Hungry for more information, I put in a search for black racing car drivers. I found one site that mentions a Mr. Wendell Scott who was the first African American stock-car driver. He won the Grand Nationals in 1963!
There is also Mr. Morty Buckles who raced in the Indianapolis Motor Speedway in 2002. And, I discovered, on The American Racing Car Association site, a Mr. Herbert Bagwell, Jr., also known as The Hawk. He and his wife own and operate Bagwell Motor Sports. In an interview, Mr. Bagwell stated he could use a lot more sponsors and would like to see more black folk racing and watching in the stands.
And there’s Mr. Leonard Miller, co-owner of The Miller Racing Group. He was the first black owner in the Indianapolis 500! He wrote a book, SilentThunder, that tells about his experiences in the business of racing.
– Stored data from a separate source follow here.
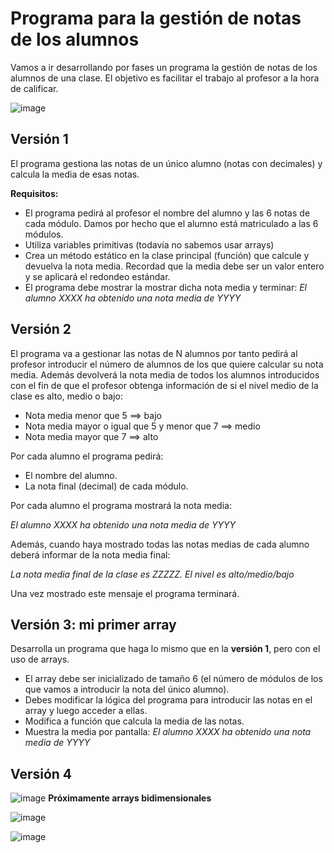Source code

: # Programa para la gestión de notas de los alumnos

Vamos a ir desarrollando por fases un programa la gestión de notas de los alumnos de una clase. El objetivo es facilitar el trabajo al profesor a la hora de calificar.

![image](https://user-images.githubusercontent.com/91023374/196936768-b8d6363e-e408-49c8-a892-48cfd91b5be4.png)


## Versión 1

El programa gestiona las notas de un único alumno (notas con decimales) y calcula la media de esas notas.

**Requisitos:**
- El programa pedirá al profesor el nombre del alumno y las 6 notas de cada módulo. Damos por hecho que el alumno está matriculado a las 6 módulos.
- Utiliza variables primitivas (todavía no sabemos usar arrays)
- Crea un método estático en la clase principal (función) que calcule y devuelva la nota media. Recordad que la media debe ser un valor entero y se aplicará el redondeo estándar.
- El programa debe mostrar la mostrar dicha nota media y terminar: *El alumno XXXX ha obtenido una nota media de YYYY*

## Versión 2

El programa va a gestionar las notas de N alumnos por tanto pedirá al profesor introducir el número de alumnos de los que quiere calcular su nota media.
Además devolverá la nota media de todos los alumnos introducidos con el fin de que el profesor obtenga información de si el nivel medio de la clase es alto, medio o bajo:

- Nota media menor que 5 ==> bajo
- Nota media mayor o igual que 5 y menor que 7 ==> medio
- Nota media mayor que 7 ==> alto

Por cada alumno el programa pedirá:

- El nombre del alumno.
- La nota final (decimal) de cada módulo.

Por cada alumno el programa mostrará la nota media:

*El alumno XXXX ha obtenido una nota media de YYYY*

Además, cuando haya mostrado todas las notas medias de cada alumno deberá informar de la nota media final:

*La nota media final de la clase es ZZZZZ. El nivel es alto/medio/bajo*

Una vez mostrado este mensaje el programa terminará.


## Versión 3: mi primer array


Desarrolla un programa que haga lo mismo que en la **versión 1**, pero con el uso de arrays.

- El array debe ser inicializado de tamaño 6 (el número de módulos de los que vamos a introducir la nota del único alumno).
- Debes modificar la lógica del programa para introducir las notas en el array y luego acceder a ellas.
- Modifica a función que calcula la media de las notas.
- Muestra la media por pantalla: *El alumno XXXX ha obtenido una nota media de YYYY*


## Versión 4

![image](https://user-images.githubusercontent.com/91023374/196938736-2416bf1d-bb6c-464d-96f1-8d67370e0510.png) **Próximamente arrays bidimensionales**

![image](https://user-images.githubusercontent.com/91023374/196938586-846c0dc3-f52a-4f26-ae75-fea580d30f20.png)


![image](https://user-images.githubusercontent.com/91023374/196938640-503e3909-a875-4bab-8a9b-efc62aa2407b.png)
As far back as the 1920’s there existed a heartland racing sweepstakes called TheGold and the Glory, formed by blacks because they weren’t allowed to compete in the Indy 500. You can compare them to The Negro Leagues of baseball that were also formed due to exclusion.
And, most recently, there’s a Mr. Lewis Hamilton whom I need to research further. Mr. Lee, are you taking all this down?” Juan Lee busts out laughin. He enjoyed my lil presentation an he wasn’t the only one. Nia is smilin an softly clappin her hands.
Juan Lee--still laughin--says:
“Watcher, you crazy! But seriously, man, you gonna havtuh help me out wit my paper. I don’t think I’ll be able to find much bout breakin, krumpin an steppin in books.”
“Not a problem, my brotha.” I smile.
“Brainstorming Time is over, class.” Ms. Winston announces.